Segment Start: Dataset

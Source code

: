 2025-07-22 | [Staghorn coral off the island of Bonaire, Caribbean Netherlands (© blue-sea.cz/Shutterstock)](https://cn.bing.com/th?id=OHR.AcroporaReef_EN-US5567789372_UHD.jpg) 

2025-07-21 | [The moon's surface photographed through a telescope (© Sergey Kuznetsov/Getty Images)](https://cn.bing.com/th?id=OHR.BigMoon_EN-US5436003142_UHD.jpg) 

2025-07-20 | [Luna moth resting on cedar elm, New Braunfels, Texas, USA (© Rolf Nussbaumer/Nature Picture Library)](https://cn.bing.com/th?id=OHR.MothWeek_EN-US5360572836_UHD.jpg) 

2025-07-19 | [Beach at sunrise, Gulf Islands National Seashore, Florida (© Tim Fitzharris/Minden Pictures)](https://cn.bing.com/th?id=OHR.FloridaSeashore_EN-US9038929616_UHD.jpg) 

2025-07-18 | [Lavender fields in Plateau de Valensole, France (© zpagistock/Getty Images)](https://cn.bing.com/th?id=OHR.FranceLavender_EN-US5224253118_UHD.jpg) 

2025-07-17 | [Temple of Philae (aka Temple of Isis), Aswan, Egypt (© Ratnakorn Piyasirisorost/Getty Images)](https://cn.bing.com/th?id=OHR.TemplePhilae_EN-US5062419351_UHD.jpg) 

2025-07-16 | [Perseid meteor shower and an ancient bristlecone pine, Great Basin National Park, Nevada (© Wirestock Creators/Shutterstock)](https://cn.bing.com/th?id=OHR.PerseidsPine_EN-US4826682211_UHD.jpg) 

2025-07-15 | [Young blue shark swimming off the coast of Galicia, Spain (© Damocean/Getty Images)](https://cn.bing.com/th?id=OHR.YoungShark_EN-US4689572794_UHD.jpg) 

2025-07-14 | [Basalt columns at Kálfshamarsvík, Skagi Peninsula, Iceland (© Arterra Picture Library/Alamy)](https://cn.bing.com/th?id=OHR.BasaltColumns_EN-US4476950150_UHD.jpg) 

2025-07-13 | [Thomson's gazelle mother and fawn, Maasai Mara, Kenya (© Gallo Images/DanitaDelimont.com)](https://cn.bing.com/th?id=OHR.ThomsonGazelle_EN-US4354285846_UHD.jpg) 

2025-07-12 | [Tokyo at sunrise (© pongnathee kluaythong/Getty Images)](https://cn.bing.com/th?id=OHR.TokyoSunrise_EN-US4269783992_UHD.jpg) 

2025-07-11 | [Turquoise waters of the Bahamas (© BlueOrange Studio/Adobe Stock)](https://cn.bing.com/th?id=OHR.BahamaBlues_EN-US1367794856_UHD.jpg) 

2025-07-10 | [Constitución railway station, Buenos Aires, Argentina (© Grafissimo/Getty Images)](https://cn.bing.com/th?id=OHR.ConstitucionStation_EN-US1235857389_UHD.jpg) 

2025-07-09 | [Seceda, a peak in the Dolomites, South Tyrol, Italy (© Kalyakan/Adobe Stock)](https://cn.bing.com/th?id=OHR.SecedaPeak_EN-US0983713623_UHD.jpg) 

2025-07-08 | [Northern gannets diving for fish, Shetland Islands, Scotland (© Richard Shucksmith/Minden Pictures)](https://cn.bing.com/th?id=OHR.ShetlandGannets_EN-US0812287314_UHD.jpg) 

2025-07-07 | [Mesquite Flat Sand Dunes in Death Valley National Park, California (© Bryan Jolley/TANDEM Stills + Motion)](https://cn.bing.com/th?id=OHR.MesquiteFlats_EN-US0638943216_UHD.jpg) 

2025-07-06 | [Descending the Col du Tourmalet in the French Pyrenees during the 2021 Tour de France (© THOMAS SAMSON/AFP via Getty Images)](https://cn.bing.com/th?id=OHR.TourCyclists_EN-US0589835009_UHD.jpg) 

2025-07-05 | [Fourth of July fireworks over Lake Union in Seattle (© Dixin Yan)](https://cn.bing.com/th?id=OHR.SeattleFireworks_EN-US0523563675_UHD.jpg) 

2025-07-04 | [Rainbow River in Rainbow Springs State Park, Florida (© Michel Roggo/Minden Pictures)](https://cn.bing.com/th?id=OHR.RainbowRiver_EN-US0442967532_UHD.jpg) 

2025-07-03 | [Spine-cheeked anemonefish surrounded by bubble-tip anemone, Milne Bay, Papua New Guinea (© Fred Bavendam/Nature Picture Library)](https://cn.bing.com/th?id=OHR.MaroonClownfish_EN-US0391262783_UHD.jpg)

Segment End: Dataset

== What is expected ==
Reproduce every record above exactly as it appears.

== Your solution ==
Source code

: 2025-07-22 | [Staghorn coral off the island of Bonaire, Caribbean Netherlands (© blue-sea.cz/Shutterstock)](https://cn.bing.com/th?id=OHR.AcroporaReef_EN-US5567789372_UHD.jpg) 

2025-07-21 | [The moon's surface photographed through a telescope (© Sergey Kuznetsov/Getty Images)](https://cn.bing.com/th?id=OHR.BigMoon_EN-US5436003142_UHD.jpg) 

2025-07-20 | [Luna moth resting on cedar elm, New Braunfels, Texas, USA (© Rolf Nussbaumer/Nature Picture Library)](https://cn.bing.com/th?id=OHR.MothWeek_EN-US5360572836_UHD.jpg) 

2025-07-19 | [Beach at sunrise, Gulf Islands National Seashore, Florida (© Tim Fitzharris/Minden Pictures)](https://cn.bing.com/th?id=OHR.FloridaSeashore_EN-US9038929616_UHD.jpg) 

2025-07-18 | [Lavender fields in Plateau de Valensole, France (© zpagistock/Getty Images)](https://cn.bing.com/th?id=OHR.FranceLavender_EN-US5224253118_UHD.jpg) 

2025-07-17 | [Temple of Philae (aka Temple of Isis), Aswan, Egypt (© Ratnakorn Piyasirisorost/Getty Images)](https://cn.bing.com/th?id=OHR.TemplePhilae_EN-US5062419351_UHD.jpg) 

2025-07-16 | [Perseid meteor shower and an ancient bristlecone pine, Great Basin National Park, Nevada (© Wirestock Creators/Shutterstock)](https://cn.bing.com/th?id=OHR.PerseidsPine_EN-US4826682211_UHD.jpg) 

2025-07-15 | [Young blue shark swimming off the coast of Galicia, Spain (© Damocean/Getty Images)](https://cn.bing.com/th?id=OHR.YoungShark_EN-US4689572794_UHD.jpg) 

2025-07-14 | [Basalt columns at Kálfshamarsvík, Skagi Peninsula, Iceland (© Arterra Picture Library/Alamy)](https://cn.bing.com/th?id=OHR.BasaltColumns_EN-US4476950150_UHD.jpg) 

2025-07-13 | [Thomson's gazelle mother and fawn, Maasai Mara, Kenya (© Gallo Images/DanitaDelimont.com)](https://cn.bing.com/th?id=OHR.ThomsonGazelle_EN-US4354285846_UHD.jpg) 

2025-07-12 | [Tokyo at sunrise (© pongnathee kluaythong/Getty Images)](https://cn.bing.com/th?id=OHR.TokyoSunrise_EN-US4269783992_UHD.jpg) 

2025-07-11 | [Turquoise waters of the Bahamas (© BlueOrange Studio/Adobe Stock)](https://cn.bing.com/th?id=OHR.BahamaBlues_EN-US1367794856_UHD.jpg) 

2025-07-10 | [Constitución railway station, Buenos Aires, Argentina (© Grafissimo/Getty Images)](https://cn.bing.com/th?id=OHR.ConstitucionStation_EN-US1235857389_UHD.jpg) 

2025-07-09 | [Seceda, a peak in the Dolomites, South Tyrol, Italy (© Kalyakan/Adobe Stock)](https://cn.bing.com/th?id=OHR.SecedaPeak_EN-US0983713623_UHD.jpg) 

2025-07-08 | [Northern gannets diving for fish, Shetland Islands, Scotland (© Richard Shucksmith/Minden Pictures)](https://cn.bing.com/th?id=OHR.ShetlandGannets_EN-US0812287314_UHD.jpg) 

2025-07-07 | [Mesquite Flat Sand Dunes in Death Valley National Park, California (© Bryan Jolley/TANDEM Stills + Motion)](https://cn.bing.com/th?id=OHR.MesquiteFlats_EN-US0638943216_UHD.jpg) 

2025-07-06 | [Descending the Col du Tourmalet in the French Pyrenees during the 2021 Tour de France (© THOMAS SAMSON/AFP via Getty Images)](https://cn.bing.com/th?id=OHR.TourCyclists_EN-US0589835009_UHD.jpg) 

2025-07-05 | [Fourth of July fireworks over Lake Union in Seattle (© Dixin Yan)](https://cn.bing.com/th?id=OHR.SeattleFireworks_EN-US0523563675_UHD.jpg) 

2025-07-04 | [Rainbow River in Rainbow Springs State Park, Florida (© Michel Roggo/Minden Pictures)](https://cn.bing.com/th?id=OHR.RainbowRiver_EN-US0442967532_UHD.jpg) 

2025-07-03 | [Spine-cheeked anemonefish surrounded by bubble-tip anemone, Milne Bay, Papua New Guinea (© Fred Bavendam/Nature Picture Library)](https://cn.bing.com/th?id=OHR.MaroonClownfish_EN-US0391262783_UHD.jpg)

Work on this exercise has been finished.